You can also check out our "AlgaeFinder" to ID the type you have and for solutions for getting rid of it.


----------



## HUNTER (Dec 22, 2005)

First, the tank is 2 months old and and for the first 6 weeks it was healthy and lots of plants, because the plants grew so fast i decided to replant. For the past two weeks i've been wiping that looks like a green dust algae on the glass and on the plants everynight, but it shows right away after the lights turned on for few hours and the plants don't seem to grow like they did. Anyway is here is the tank specs...

20g high
1x65 watt 6,700 pc, sometimes i turn on the other 1x65 pc but rarely.
Pressurized CO2 and daily addtional of flourish excel
Fluval 204 canister and small HOB penguin without bio-wheel for water movement.
KH 7,3
GH 9-10 
PH 6.8 and lately 6.6 to up the CO2 level
EI method
NO3 10-20 PPM
PO4 1-2 PPM
Everything seems to be in check, just the persistent algae.


----------



## trenac (Jul 16, 2004)

Sometimes when you replant that can cause algae issues, especially if you have disturbed a root tab. I have found that when green dust algae appeared in my tank that I was adding to much nitrates, once I reduced them it went away after a week or two.


----------



## HUNTER (Dec 22, 2005)

I'll try to lower the nitrate to just 10 ppm and see if that helps, i don't use root tabs though. I consider this my first lesson.


----------



## MatPat (Mar 22, 2004)

I'd not worry about your NO3 levels (unless they are very high) and concentrate more on getting your CO2 levels a bit higher.
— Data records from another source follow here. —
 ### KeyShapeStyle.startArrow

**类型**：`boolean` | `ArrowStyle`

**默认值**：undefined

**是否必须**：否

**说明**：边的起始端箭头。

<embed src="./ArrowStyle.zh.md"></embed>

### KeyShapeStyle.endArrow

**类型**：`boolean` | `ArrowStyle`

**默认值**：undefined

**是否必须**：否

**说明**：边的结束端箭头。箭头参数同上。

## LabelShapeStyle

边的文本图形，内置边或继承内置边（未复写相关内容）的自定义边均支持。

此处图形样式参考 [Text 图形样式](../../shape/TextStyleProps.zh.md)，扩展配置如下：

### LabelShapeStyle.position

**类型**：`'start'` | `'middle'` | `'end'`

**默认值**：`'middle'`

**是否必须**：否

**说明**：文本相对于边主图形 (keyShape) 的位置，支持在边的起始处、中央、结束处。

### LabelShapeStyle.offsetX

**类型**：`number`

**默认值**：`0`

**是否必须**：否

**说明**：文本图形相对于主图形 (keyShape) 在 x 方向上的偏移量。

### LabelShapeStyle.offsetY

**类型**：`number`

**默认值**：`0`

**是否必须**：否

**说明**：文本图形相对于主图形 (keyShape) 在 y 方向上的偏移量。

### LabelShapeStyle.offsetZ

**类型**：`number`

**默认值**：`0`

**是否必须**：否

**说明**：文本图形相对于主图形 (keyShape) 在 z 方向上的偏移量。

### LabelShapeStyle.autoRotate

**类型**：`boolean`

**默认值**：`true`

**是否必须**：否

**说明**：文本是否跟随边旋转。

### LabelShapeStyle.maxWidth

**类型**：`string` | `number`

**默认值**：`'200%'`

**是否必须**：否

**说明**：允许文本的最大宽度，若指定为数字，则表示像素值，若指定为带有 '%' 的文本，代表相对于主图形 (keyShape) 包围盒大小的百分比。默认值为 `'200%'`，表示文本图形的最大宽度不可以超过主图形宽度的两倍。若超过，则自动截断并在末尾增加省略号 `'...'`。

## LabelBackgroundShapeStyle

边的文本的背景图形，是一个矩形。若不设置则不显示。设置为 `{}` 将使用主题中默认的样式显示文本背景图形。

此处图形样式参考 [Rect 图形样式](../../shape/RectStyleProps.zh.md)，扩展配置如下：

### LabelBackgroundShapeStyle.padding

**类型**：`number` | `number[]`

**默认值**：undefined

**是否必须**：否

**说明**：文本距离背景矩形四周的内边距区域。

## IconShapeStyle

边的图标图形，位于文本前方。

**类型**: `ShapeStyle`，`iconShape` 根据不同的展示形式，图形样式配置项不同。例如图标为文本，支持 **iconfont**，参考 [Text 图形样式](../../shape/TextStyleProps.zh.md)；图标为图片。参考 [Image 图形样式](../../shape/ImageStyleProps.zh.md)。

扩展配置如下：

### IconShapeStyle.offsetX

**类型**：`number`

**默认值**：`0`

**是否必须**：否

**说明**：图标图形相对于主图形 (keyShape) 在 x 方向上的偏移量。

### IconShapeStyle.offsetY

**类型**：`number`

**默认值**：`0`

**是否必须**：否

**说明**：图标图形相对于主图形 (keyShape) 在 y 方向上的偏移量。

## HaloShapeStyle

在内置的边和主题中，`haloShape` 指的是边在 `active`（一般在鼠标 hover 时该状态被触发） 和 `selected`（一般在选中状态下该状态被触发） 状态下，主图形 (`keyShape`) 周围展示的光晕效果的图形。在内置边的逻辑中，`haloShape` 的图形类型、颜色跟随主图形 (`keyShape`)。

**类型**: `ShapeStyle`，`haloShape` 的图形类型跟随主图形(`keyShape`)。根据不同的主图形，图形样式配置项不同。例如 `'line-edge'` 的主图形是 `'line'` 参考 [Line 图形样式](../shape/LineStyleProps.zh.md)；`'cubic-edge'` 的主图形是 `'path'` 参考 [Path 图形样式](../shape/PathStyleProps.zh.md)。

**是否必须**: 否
CO2 will do much more to the GSA than limiting NO3 and will not cause any plant damage due tolow NO3 levels from a faulty test kit. 

Also, refer back to the thread you started a couple of weeks agon on GSA. The advice given in that thread is good and will work on the GSA. It is a lot of work to do multiple water change and wipe the glass but it works.


----------



## HUNTER (Dec 22, 2005)

Thanks for the advice guys.


----------



## AaronT (Apr 26, 2004)

Another tool to fight GSA can be to increase you PO4 levels slightly. A higher level of about 2 ppm will help to reduce GSA and keep it from coming back.

And of course like Matt already pointed out none of the parameter methods work better than optimizing CO2.


----------